Le BrandNewsBlog : Avec des crises qui se multiplient et se banalisent, des priorités stratégiques et opérationnelles qui fluctuent et évoluent de plus en plus vite, on comprend que la communication de crise et la gestion de l’urgence deviennent de véritables leitmotiv pour beaucoup d’organisations. Cette « accélération », qui requiert sans cesse davantage de réactivité de la part des communicant.e.s, ne porte-t-elle pas en elle le risque du court-termisme et d’une communication d’entreprise à courte vue ?
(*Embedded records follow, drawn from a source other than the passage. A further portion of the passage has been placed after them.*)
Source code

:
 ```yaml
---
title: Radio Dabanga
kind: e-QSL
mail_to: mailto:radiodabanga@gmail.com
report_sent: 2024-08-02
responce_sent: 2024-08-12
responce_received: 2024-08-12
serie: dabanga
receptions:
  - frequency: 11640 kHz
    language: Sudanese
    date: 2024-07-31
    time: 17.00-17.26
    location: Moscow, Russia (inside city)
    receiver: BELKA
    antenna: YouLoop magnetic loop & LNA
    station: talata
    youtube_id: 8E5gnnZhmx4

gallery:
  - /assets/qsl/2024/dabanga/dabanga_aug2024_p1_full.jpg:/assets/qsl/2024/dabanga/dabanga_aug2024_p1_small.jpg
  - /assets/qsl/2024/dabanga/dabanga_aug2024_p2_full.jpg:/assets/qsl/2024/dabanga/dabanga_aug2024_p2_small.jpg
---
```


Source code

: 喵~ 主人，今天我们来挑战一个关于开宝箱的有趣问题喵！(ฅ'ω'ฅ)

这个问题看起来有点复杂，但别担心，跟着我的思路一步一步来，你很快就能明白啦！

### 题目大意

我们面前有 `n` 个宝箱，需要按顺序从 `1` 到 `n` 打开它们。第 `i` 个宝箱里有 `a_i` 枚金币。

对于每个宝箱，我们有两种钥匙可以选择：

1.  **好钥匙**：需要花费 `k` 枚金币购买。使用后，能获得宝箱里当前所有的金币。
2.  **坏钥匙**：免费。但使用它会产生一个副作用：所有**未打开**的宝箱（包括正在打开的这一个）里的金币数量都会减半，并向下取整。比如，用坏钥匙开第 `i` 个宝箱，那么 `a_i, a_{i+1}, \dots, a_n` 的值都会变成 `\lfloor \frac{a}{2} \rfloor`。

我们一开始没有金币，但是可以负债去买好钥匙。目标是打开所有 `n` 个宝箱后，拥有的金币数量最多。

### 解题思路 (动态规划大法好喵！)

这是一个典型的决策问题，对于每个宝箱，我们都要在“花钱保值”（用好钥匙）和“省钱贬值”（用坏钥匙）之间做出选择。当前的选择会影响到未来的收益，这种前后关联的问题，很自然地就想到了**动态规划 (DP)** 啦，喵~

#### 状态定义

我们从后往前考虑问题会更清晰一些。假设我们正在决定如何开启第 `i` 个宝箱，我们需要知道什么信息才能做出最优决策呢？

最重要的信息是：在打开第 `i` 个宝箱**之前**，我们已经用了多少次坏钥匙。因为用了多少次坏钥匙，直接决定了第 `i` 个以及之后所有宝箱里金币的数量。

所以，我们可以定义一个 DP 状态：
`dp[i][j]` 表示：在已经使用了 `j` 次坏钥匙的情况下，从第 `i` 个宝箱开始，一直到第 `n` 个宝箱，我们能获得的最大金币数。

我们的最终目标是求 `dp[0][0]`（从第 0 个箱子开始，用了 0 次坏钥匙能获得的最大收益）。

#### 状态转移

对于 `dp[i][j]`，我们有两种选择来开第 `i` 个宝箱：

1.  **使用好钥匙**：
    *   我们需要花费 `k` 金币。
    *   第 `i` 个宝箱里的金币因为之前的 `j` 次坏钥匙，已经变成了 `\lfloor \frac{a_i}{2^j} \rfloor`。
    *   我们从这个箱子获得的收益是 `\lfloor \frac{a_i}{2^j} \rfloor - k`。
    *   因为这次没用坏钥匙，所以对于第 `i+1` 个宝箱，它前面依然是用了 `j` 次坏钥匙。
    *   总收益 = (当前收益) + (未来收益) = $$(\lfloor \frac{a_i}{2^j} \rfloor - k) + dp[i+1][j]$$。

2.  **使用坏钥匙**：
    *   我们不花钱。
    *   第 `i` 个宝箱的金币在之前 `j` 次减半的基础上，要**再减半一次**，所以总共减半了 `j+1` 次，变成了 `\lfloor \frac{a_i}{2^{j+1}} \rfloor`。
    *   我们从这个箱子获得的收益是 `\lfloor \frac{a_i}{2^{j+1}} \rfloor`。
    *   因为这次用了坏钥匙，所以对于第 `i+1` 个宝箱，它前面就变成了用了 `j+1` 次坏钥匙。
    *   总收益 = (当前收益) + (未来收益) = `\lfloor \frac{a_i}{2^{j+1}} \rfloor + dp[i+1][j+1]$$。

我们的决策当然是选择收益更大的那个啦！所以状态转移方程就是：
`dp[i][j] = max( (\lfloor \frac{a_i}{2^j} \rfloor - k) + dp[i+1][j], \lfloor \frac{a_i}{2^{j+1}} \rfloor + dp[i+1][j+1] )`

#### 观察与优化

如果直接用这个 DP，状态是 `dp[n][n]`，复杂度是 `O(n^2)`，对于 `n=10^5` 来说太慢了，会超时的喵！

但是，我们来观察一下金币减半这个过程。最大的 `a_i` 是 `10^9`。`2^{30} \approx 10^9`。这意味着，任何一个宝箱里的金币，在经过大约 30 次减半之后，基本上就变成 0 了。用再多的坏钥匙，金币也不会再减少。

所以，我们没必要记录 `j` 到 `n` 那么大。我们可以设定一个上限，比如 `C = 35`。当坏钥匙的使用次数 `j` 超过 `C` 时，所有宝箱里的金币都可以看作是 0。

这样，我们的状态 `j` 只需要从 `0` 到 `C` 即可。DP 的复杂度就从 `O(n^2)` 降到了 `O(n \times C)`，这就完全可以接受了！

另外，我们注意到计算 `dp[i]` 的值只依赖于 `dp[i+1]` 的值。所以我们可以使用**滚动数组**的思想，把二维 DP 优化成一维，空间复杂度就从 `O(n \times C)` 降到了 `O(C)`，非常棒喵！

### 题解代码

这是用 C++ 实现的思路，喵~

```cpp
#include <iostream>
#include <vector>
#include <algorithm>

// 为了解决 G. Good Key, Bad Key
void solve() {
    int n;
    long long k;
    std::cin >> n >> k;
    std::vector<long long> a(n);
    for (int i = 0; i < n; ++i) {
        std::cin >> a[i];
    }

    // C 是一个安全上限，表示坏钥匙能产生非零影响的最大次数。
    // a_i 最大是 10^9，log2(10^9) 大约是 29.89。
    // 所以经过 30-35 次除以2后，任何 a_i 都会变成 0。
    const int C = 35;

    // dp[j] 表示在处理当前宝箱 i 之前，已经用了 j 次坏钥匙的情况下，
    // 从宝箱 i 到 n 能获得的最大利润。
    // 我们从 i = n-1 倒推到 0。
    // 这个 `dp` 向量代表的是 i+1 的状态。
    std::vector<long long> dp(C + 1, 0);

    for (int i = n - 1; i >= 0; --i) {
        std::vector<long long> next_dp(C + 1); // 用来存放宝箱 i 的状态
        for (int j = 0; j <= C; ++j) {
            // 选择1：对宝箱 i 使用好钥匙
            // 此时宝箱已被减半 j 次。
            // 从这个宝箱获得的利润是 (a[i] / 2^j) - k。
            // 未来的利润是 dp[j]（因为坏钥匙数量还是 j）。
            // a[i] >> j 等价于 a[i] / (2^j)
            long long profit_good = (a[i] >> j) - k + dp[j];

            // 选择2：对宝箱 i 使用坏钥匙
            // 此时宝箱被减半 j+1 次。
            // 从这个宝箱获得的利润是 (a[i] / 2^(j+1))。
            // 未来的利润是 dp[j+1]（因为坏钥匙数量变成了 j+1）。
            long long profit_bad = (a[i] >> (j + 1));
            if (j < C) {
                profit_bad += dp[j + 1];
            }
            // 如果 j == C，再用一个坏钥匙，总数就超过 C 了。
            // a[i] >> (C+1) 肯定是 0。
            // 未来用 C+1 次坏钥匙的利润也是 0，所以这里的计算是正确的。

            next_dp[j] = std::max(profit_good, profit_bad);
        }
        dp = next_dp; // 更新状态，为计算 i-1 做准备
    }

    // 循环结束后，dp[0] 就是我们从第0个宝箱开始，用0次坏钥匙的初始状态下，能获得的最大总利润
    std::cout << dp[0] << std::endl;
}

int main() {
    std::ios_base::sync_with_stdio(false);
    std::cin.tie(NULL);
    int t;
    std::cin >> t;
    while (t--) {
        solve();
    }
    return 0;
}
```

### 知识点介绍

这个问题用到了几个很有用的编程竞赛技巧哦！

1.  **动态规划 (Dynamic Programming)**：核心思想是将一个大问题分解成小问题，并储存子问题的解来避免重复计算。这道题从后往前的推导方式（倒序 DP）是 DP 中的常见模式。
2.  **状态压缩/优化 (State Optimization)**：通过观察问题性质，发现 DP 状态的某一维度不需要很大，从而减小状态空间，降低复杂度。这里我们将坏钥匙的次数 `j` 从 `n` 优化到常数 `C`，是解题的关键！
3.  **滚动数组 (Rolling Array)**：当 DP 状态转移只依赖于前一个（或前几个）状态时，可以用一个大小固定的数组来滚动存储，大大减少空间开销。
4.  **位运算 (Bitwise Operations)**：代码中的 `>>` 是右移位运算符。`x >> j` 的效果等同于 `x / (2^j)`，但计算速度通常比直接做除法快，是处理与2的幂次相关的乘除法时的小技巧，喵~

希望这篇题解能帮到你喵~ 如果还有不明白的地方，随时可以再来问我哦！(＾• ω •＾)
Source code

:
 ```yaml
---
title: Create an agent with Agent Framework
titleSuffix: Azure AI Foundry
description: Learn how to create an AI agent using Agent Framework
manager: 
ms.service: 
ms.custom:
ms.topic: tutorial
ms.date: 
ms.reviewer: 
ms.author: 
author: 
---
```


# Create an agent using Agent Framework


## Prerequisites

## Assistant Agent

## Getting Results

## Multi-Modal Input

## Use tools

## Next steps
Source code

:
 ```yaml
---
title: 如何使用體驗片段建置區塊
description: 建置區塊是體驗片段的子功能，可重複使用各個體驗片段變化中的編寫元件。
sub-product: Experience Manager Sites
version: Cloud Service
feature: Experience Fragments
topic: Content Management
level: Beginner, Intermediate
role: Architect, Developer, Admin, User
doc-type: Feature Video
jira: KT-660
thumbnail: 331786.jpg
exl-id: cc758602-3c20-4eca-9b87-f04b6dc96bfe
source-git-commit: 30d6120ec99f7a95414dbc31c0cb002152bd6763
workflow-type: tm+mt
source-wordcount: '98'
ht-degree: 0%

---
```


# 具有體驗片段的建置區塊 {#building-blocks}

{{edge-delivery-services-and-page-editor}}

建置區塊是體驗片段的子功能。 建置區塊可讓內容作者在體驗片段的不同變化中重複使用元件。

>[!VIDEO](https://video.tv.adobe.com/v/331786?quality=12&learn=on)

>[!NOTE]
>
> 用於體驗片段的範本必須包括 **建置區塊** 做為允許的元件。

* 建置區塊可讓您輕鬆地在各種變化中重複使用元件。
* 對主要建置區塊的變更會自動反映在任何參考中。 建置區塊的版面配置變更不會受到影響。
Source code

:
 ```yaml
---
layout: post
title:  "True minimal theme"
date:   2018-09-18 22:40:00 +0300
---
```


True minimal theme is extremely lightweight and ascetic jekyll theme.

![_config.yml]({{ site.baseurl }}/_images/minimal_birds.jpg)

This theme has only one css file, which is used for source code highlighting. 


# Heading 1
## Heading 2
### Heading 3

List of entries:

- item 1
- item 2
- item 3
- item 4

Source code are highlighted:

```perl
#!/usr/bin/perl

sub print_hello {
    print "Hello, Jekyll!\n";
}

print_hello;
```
Thierry Libaert : L’accélération du temps est une des caractéristiques fondamentales de l’évolution actuelle de la communication. Cela s’inscrit dans un mouvement plus profond qui traverse toutes les sociétés. J’avais été surpris il y a quelques années de voir que le premier terme utilisé par les agences de relations publiques en Grande-Bretagne était celui de pompier, cela en dit long sur la pratique du métier.

On peut bien sûr expliquer cette accélération par la multiplication des crises, mais aussi par la digitalisation de la communication qui place l’organisation dans une conversation permanente.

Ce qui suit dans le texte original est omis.